> **TASK DIRECTIONS**:
All lines in the records below with the word "dbURL" must be returned.

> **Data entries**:
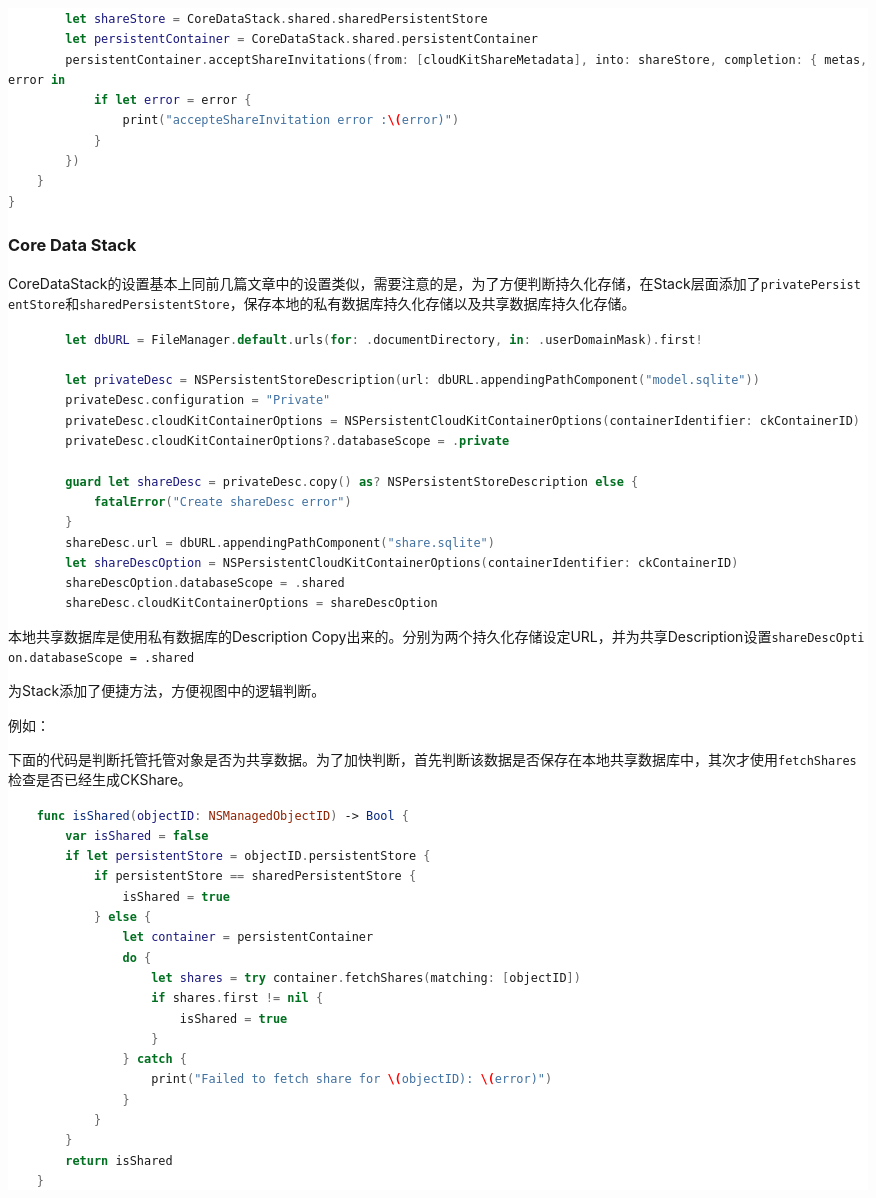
 ```swift
        let shareStore = CoreDataStack.shared.sharedPersistentStore
        let persistentContainer = CoreDataStack.shared.persistentContainer
        persistentContainer.acceptShareInvitations(from: [cloudKitShareMetadata], into: shareStore, completion: { metas,error in
            if let error = error {
                print("accepteShareInvitation error :\(error)")
            }
        })
    }
}
```

### Core Data Stack ###

CoreDataStack的设置基本上同前几篇文章中的设置类似，需要注意的是，为了方便判断持久化存储，在Stack层面添加了`privatePersistentStore`和`sharedPersistentStore`，保存本地的私有数据库持久化存储以及共享数据库持久化存储。

```swift
        let dbURL = FileManager.default.urls(for: .documentDirectory, in: .userDomainMask).first!

        let privateDesc = NSPersistentStoreDescription(url: dbURL.appendingPathComponent("model.sqlite"))
        privateDesc.configuration = "Private"
        privateDesc.cloudKitContainerOptions = NSPersistentCloudKitContainerOptions(containerIdentifier: ckContainerID)
        privateDesc.cloudKitContainerOptions?.databaseScope = .private

        guard let shareDesc = privateDesc.copy() as? NSPersistentStoreDescription else {
            fatalError("Create shareDesc error")
        }
        shareDesc.url = dbURL.appendingPathComponent("share.sqlite")
        let shareDescOption = NSPersistentCloudKitContainerOptions(containerIdentifier: ckContainerID)
        shareDescOption.databaseScope = .shared
        shareDesc.cloudKitContainerOptions = shareDescOption
```

本地共享数据库是使用私有数据库的Description Copy出来的。分别为两个持久化存储设定URL，并为共享Description设置`shareDescOption.databaseScope = .shared`

为Stack添加了便捷方法，方便视图中的逻辑判断。

例如：

下面的代码是判断托管托管对象是否为共享数据。为了加快判断，首先判断该数据是否保存在本地共享数据库中，其次才使用`fetchShares`检查是否已经生成CKShare。

```swift
    func isShared(objectID: NSManagedObjectID) -> Bool {
        var isShared = false
        if let persistentStore = objectID.persistentStore {
            if persistentStore == sharedPersistentStore {
                isShared = true
            } else {
                let container = persistentContainer
                do {
                    let shares = try container.fetchShares(matching: [objectID])
                    if shares.first != nil {
                        isShared = true
                    }
                } catch {
                    print("Failed to fetch share for \(objectID): \(error)")
                }
            }
        }
        return isShared
    }
```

> **REPLY TO THE EXERCISE**:
        let dbURL = FileManager.default.urls(for: .documentDirectory, in: .userDomainMask).first!
        let privateDesc = NSPersistentStoreDescription(url: dbURL.appendingPathComponent("model.sqlite"))
        shareDesc.url = dbURL.appendingPathComponent("share.sqlite")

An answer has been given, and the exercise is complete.